In the right context, it's good stuff. This is the work ethic of high achievement, and it really is the road to excellence. The problem arises when people begin to view all of reality as a stinking football game, and everybody in the world (or at least everybody not on "our side") as an opponent to be vanquished. In that context, it becomes immature, and cruel, and destructive, and not just thoughtless, but anti-thought. This is not what Vince Lombardi would have wanted, but it's the American Politics of today.
Read the whole speech at the Canadian Conservative Forum.

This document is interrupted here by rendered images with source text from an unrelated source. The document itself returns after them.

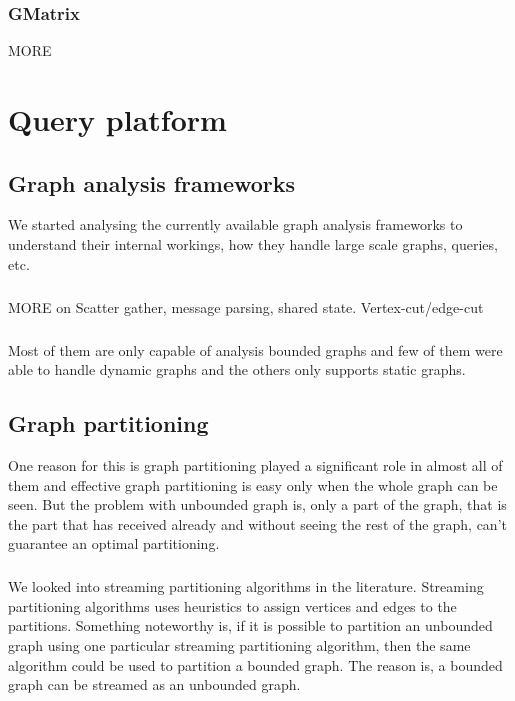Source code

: \documentclass[12pt]{report}
\numberwithin{figure}{section}
\numberwithin{table}{section}
\begin{document}
\subsection{GMatrix}
\cite{GMatrix} MORE

\chapter{Query platform}


\section{Graph analysis frameworks}
We started analysing the currently available graph analysis frameworks to understand their internal workings, how they handle large scale graphs, queries, etc.

\paragraph{}

MORE on Scatter gather,  message parsing, shared state. Vertex-cut/edge-cut 

\paragraph{}

Most of them are only capable of analysis bounded graphs and few of them were able to handle dynamic graphs and the others only supports static graphs. 

\section{Graph partitioning}
One reason for this is graph partitioning played a significant role in almost all of them and effective graph partitioning is easy only when the whole graph can be seen. But the problem with unbounded graph is, only a part of the graph, that is the part that has received already and without seeing the rest of the graph, can’t guarantee an optimal partitioning.
 
\paragraph{}

We looked into streaming partitioning algorithms in the literature. Streaming partitioning algorithms uses heuristics\cite{Streaming Balanced Graph Partitioning Algorithms1} \cite{Streaming Balanced Graph Partitioning Algorithms2} to assign vertices and edges to the partitions. Something noteworthy is, if it is possible to partition an unbounded graph using one particular streaming partitioning algorithm, then the same algorithm could be used to partition a bounded graph. The reason is, a bounded graph can be streamed as an unbounded graph.
 
\end{document}
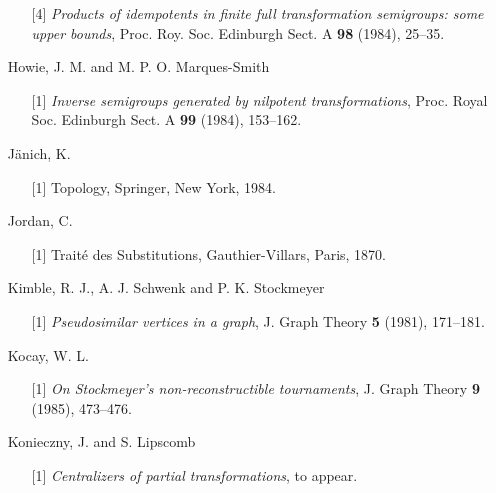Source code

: \documentclass{surv-l}
\numberwithin{equation}{section}
\numberwithin{table}{section}
\numberwithin{figure}{section}
\theoremstyle{definition}
\begin{document}
\begin{enumerate}
\begin{enumerate}
\item[\hypertarget{bib31c}{[4]}] \emph{Products of idempotents in finite full
transformation semigroups: some upper bounds}, Proc. Roy.
Soc. Edinburgh Sect. A \textbf{98} (1984), 25--35.
\end{enumerate}

\item[] Howie, J. M. and M. P. O. Marques-Smith
\begin{enumerate}
\item[\hypertarget{bib32}{[1]}] \emph{Inverse semigroups generated by nilpotent
transformations}, Proc. Royal Soc. Edinburgh Sect. A
\textbf{99} (1984), 153--162.
\end{enumerate}

\item[] J\"{a}nich, K.
\begin{enumerate}
\item[\hypertarget{bib33}{[1]}] Topology, Springer, New York, 1984.
\end{enumerate}

\item[] Jordan, C.
\begin{enumerate}
\item[\hypertarget{bib34}{[1]}] Trait\'{e} des Substitutions, Gauthier-Villars, Paris,
1870.
\end{enumerate}

\item[] Kimble, R. J., A. J. Schwenk and P. K. Stockmeyer
\begin{enumerate}
\item[\hypertarget{bib35}{[1]}] \emph{Pseudosimilar vertices in a graph}, J.
Graph Theory \textbf{5} (1981), 171--181.
\end{enumerate}

\item[] Kocay, W. L.
\begin{enumerate}
\item[\hypertarget{bib36}{[1]}] \emph{On Stockmeyer's non-reconstructible
tournaments}, J. Graph Theory \textbf{9} (1985), 473--476.
\end{enumerate}

\item[] Konieczny, J. and S. Lipscomb
\begin{enumerate}
\item[\hypertarget{bib37}{[1]}] \emph{Centralizers of partial transformations}, to appear.


\end{enumerate}
\end{enumerate}
\end{document}

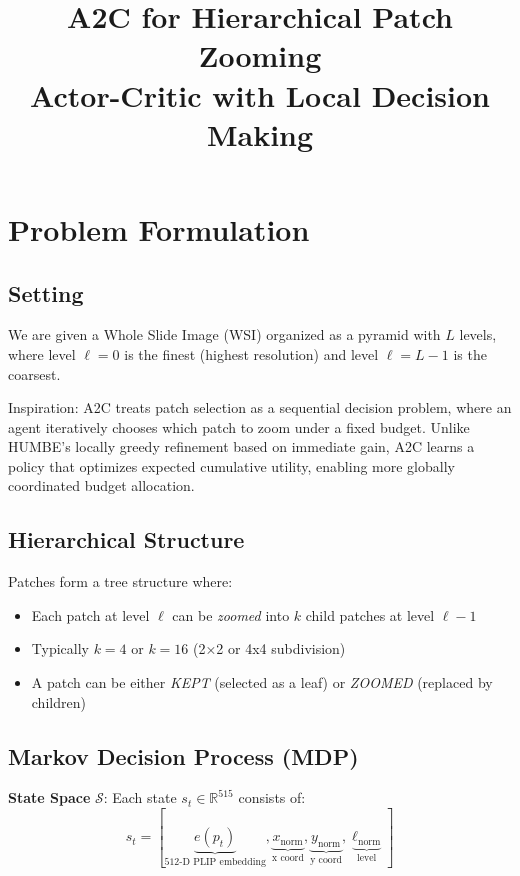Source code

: \documentclass[11pt]{article}
\title{A2C for Hierarchical Patch Zooming\\
\large Actor-Critic with Local Decision Making}
\author{}
\date{}
\begin{document}
\maketitle

\section{Problem Formulation}

\subsection{Setting}
We are given a Whole Slide Image (WSI) organized as a pyramid with $L$ levels, where level $\ell = 0$ is the finest (highest resolution) and level $\ell = L-1$ is the coarsest.

Inspiration: A2C treats patch selection as a sequential decision problem, where an agent iteratively chooses which patch to zoom under a fixed budget. Unlike HUMBE’s locally greedy refinement based on immediate gain, A2C learns a policy that optimizes expected cumulative utility, enabling more globally coordinated budget allocation.

\subsection{Hierarchical Structure}
Patches form a tree structure where:
\begin{itemize}[nosep]
    \item Each patch at level $\ell$ can be \emph{zoomed} into $k$ child patches at level $\ell - 1$
    \item Typically $k = 4$ or $k = 16$ (2×2 or 4x4 subdivision)
    \item A patch can be either \emph{KEPT} (selected as a leaf) or \emph{ZOOMED} (replaced by children)
\end{itemize}

\subsection{Markov Decision Process (MDP)}

\textbf{State Space} $\mathcal{S}$: Each state $s_t \in \mathbb{R}^{515}$ consists of:
\begin{equation}
s_t = [\underbrace{e(p_t)}_{\text{512-D PLIP embedding}}, \underbrace{x_{\text{norm}}}_{\text{x coord}}, \underbrace{y_{\text{norm}}}_{\text{y coord}}, \underbrace{\ell_{\text{norm}}}_{\text{level}}]
\end{equation}
\end{document}
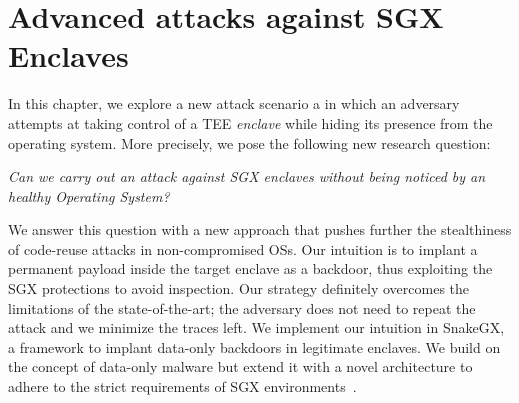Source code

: \chapter{Advanced attacks against SGX Enclaves}
\label{chp:advanced-threats} 

%

In this chapter, we explore a new attack scenario a in which an adversary 
attempts at taking control of a TEE \emph{enclave} while hiding its presence 
from the operating system.
More precisely, we pose the following new research question:

\emph{Can we carry out an attack against SGX enclaves without being 
	noticed by an healthy Operating System?}

We answer this question with a new approach that pushes further the 
stealthiness of code-reuse attacks in non-compromised OSs.
Our intuition is to implant a permanent payload inside the target 
enclave as a backdoor, thus exploiting the SGX protections to avoid 
inspection.
%
Our strategy definitely overcomes the limitations of the state-of-the-art;
the adversary does not need to repeat the attack and we minimize the 
traces left.
%
We implement our intuition in SnakeGX, a framework to implant
data-only backdoors in legitimate enclaves. 
We build on the concept of data-only malware but extend it with a novel 
architecture to adhere to the strict requirements of SGX 
environments~\citep{vogl2014persistent}.

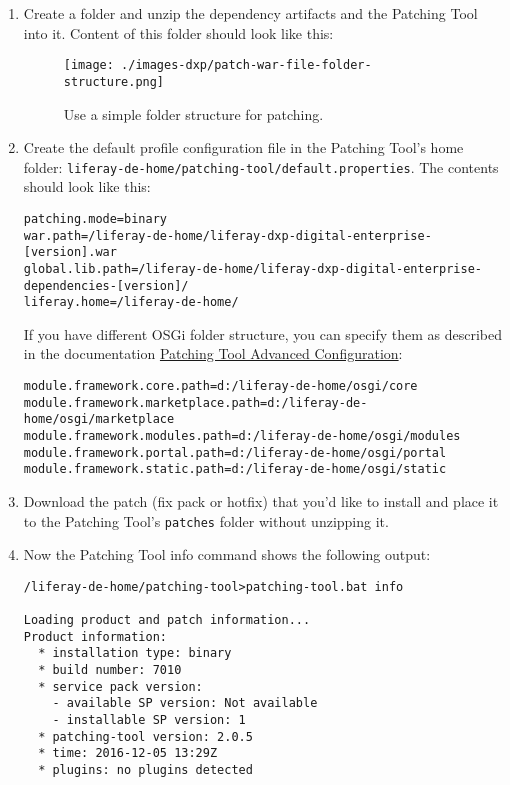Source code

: \begin{enumerate}
\def\labelenumi{\arabic{enumi}.}
\item
  Create a folder and unzip the dependency artifacts and the Patching
  Tool into it. Content of this folder should look like this:

  \begin{figure}
  \centering
  \texttt{[image: ./images-dxp/patch-war-file-folder-structure.png]}
  \caption{Use a simple folder structure for patching.}
  \end{figure}
\item
  Create the default profile configuration file in the Patching Tool's
  home folder:
  \texttt{liferay-de-home/patching-tool/default.properties}. The
  contents should look like this:

\begin{verbatim}
patching.mode=binary
war.path=/liferay-de-home/liferay-dxp-digital-enterprise-[version].war
global.lib.path=/liferay-de-home/liferay-dxp-digital-enterprise-dependencies-[version]/
liferay.home=/liferay-de-home/
\end{verbatim}

  If you have different OSGi folder structure, you can specify them as
  described in the documentation
  \href{/docs/7-0/deploy/-/knowledge_base/d/patching-tool-advanced-configuration}{Patching
  Tool Advanced Configuration}:

\begin{verbatim}
module.framework.core.path=d:/liferay-de-home/osgi/core
module.framework.marketplace.path=d:/liferay-de-home/osgi/marketplace
module.framework.modules.path=d:/liferay-de-home/osgi/modules
module.framework.portal.path=d:/liferay-de-home/osgi/portal
module.framework.static.path=d:/liferay-de-home/osgi/static 
\end{verbatim}
\item
  Download the patch (fix pack or hotfix) that you'd like to install and
  place it to the Patching Tool's \texttt{patches} folder without
  unzipping it.
\item
  Now the Patching Tool info command shows the following output:

\begin{verbatim}
/liferay-de-home/patching-tool>patching-tool.bat info

Loading product and patch information...
Product information:
  * installation type: binary
  * build number: 7010
  * service pack version:
    - available SP version: Not available
    - installable SP version: 1
  * patching-tool version: 2.0.5
  * time: 2016-12-05 13:29Z
  * plugins: no plugins detected


\end{verbatim}
\end{enumerate}
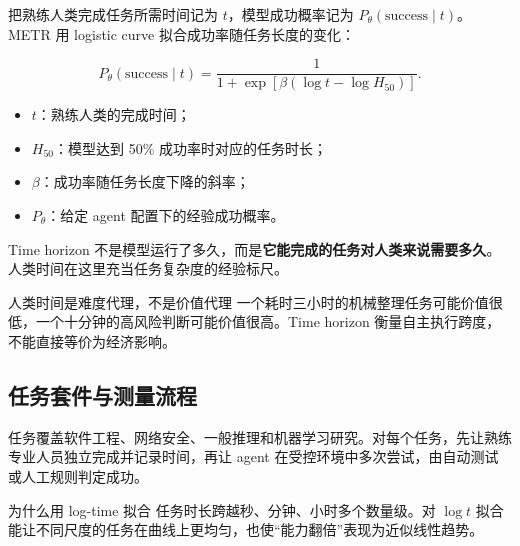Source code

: \documentclass[a4paper]{article}
\begin{document}

把熟练人类完成任务所需时间记为 $t$，模型成功概率记为 $P_\theta(\text{success}\mid t)$。METR 用 logistic curve 拟合成功率随任务长度的变化：

$$
P_\theta(\text{success}\mid t)=
\frac{1}{1+\exp\left[\beta\left(\log t-\log H_{50}\right)\right]}.
$$

\begin{itemize}
    \item $t$：熟练人类的完成时间；
    \item $H_{50}$：模型达到 50\% 成功率时对应的任务时长；
    \item $\beta$：成功率随任务长度下降的斜率；
    \item $P_\theta$：给定 agent 配置下的经验成功概率。
\end{itemize}

Time horizon 不是模型运行了多久，而是\textbf{它能完成的任务对人类来说需要多久}。人类时间在这里充当任务复杂度的经验标尺。

\begin{importantbox}{人类时间是难度代理，不是价值代理}
一个耗时三小时的机械整理任务可能价值很低，一个十分钟的高风险判断可能价值很高。Time horizon 衡量自主执行跨度，不能直接等价为经济影响。
\end{importantbox}

\subsection{任务套件与测量流程}



任务覆盖软件工程、网络安全、一般推理和机器学习研究。对每个任务，先让熟练专业人员独立完成并记录时间，再让 agent 在受控环境中多次尝试，由自动测试或人工规则判定成功。

\begin{knowledgebox}{为什么用 log-time 拟合}
任务时长跨越秒、分钟、小时多个数量级。对 $\log t$ 拟合能让不同尺度的任务在曲线上更均匀，也使“能力翻倍”表现为近似线性趋势。
\end{knowledgebox}
\end{document}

Thursday, September 16, 2010
Raising the retirement age
A friend of mine sent me this without any political subtext intended. I can't help posting it here in consideration of the likely fight over raising the age of eligibility for full Social Security retirement benefits.
When are you too old for this?
This may be somewhat tendentious, because there are certainly lots of jobs that require the physical skills of a young body, and people who do those jobs must look ahead to the day when they can no longer hack it.
On the other hand, this does not look as physically demanding as many other jobs. You probably know a 64-year-old who could do it (a 168 foot vertical climb, carrying a 30 lb bag), at least occasionally. Do I hear 68? 72?